Aspial has entered into a sale and purchase agreement (“SPA”) with MCFS, pursuant to which Aspial will sell all the issued ordinary shares (the “Sale Shares”) in the capital of its wholly-owned subsidiaries Aspial-Lee Hwa Jewellery Singapore Pte. Ltd., Gold Purple Pte. Ltd. and BU2 Services Pte. Ltd. (the “Target Companies” and together with its subsidiaries, the “Target Group”), to MCFS for an aggregate consideration of up to S$99.8 million (the “Consideration”) based on the terms and conditions of the SPA (the “Proposed Transaction”). With Aspial being the controlling shareholder of MCFS with a 62.56% shareholding, the Proposed Transaction is considered both a major transaction and an interested party transaction and will be subject to the approval of the shareholders of Aspial and MCFS at their respective extraordinary general meetings (“EGM”) to be convened.

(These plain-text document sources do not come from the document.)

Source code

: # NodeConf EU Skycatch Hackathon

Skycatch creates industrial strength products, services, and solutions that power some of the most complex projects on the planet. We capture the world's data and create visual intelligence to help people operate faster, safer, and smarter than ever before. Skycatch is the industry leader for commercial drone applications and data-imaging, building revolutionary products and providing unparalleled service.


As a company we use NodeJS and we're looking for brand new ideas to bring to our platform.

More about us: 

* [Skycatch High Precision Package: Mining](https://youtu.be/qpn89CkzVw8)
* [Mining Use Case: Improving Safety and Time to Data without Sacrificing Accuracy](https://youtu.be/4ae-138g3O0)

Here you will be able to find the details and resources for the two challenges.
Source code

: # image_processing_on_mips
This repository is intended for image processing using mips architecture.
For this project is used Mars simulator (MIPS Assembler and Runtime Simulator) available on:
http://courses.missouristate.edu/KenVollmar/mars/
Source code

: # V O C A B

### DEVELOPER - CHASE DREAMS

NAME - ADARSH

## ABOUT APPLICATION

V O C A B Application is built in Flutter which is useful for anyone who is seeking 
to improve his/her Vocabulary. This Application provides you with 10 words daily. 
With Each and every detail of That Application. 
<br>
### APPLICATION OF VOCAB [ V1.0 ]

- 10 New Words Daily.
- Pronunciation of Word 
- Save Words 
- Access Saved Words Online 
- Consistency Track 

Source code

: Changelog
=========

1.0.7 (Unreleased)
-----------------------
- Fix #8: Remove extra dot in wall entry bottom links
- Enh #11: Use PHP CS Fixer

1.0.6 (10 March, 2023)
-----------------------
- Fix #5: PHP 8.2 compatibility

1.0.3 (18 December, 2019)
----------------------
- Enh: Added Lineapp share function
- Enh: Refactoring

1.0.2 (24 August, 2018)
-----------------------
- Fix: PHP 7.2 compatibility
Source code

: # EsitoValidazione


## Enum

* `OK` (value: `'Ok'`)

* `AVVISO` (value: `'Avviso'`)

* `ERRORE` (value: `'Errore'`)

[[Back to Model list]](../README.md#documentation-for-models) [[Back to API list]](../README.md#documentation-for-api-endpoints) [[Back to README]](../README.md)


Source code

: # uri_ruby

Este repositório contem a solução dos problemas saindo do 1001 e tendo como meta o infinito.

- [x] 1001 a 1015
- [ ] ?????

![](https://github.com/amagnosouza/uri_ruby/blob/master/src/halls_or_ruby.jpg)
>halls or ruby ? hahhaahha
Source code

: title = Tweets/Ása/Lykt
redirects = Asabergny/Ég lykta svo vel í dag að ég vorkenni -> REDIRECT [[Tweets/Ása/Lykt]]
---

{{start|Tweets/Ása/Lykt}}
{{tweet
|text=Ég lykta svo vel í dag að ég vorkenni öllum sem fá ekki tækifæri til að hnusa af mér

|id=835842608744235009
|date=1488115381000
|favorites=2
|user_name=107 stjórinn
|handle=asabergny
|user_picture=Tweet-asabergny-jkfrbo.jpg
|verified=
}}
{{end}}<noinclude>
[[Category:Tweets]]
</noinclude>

Upon completion of the Proposed Transaction, MCFS will change its name to “Aspial Lifestyle Limited” (“Aspial Lifestyle”) as its consumer lifestyle related business would be significantly expanded. In addition to its existing pawnbroking, money lending, and retail and trading of pre-owned jewellery and branded merchandise businesses, the renamed Aspial Lifestyle will also own and operate two of the largest jewellery retail chains in Singapore under the well-known “Lee Hwa” and “Goldheart” brands, which have strong brand equity, an established track record, innovative concepts, a competent management team, an established customer base, and a prime store network.

Commenting on the Proposed Transaction, Mr Koh Wee Seng, Chief Executive Officer of Aspial said: “This strategic exercise will enable the Aspial Group to consolidate resources and leverage on economies of scale and other synergistic benefits. Aspial Lifestyle Group (the renamed MCFS Group) will house three leading, renowned Singapore retail brands “Lee Hwa”, ”Goldheart” and “Maxi-Cash”. It will transform the Group’s retail business into a consumer lifestyle powerhouse and unlock a new stage of growth.”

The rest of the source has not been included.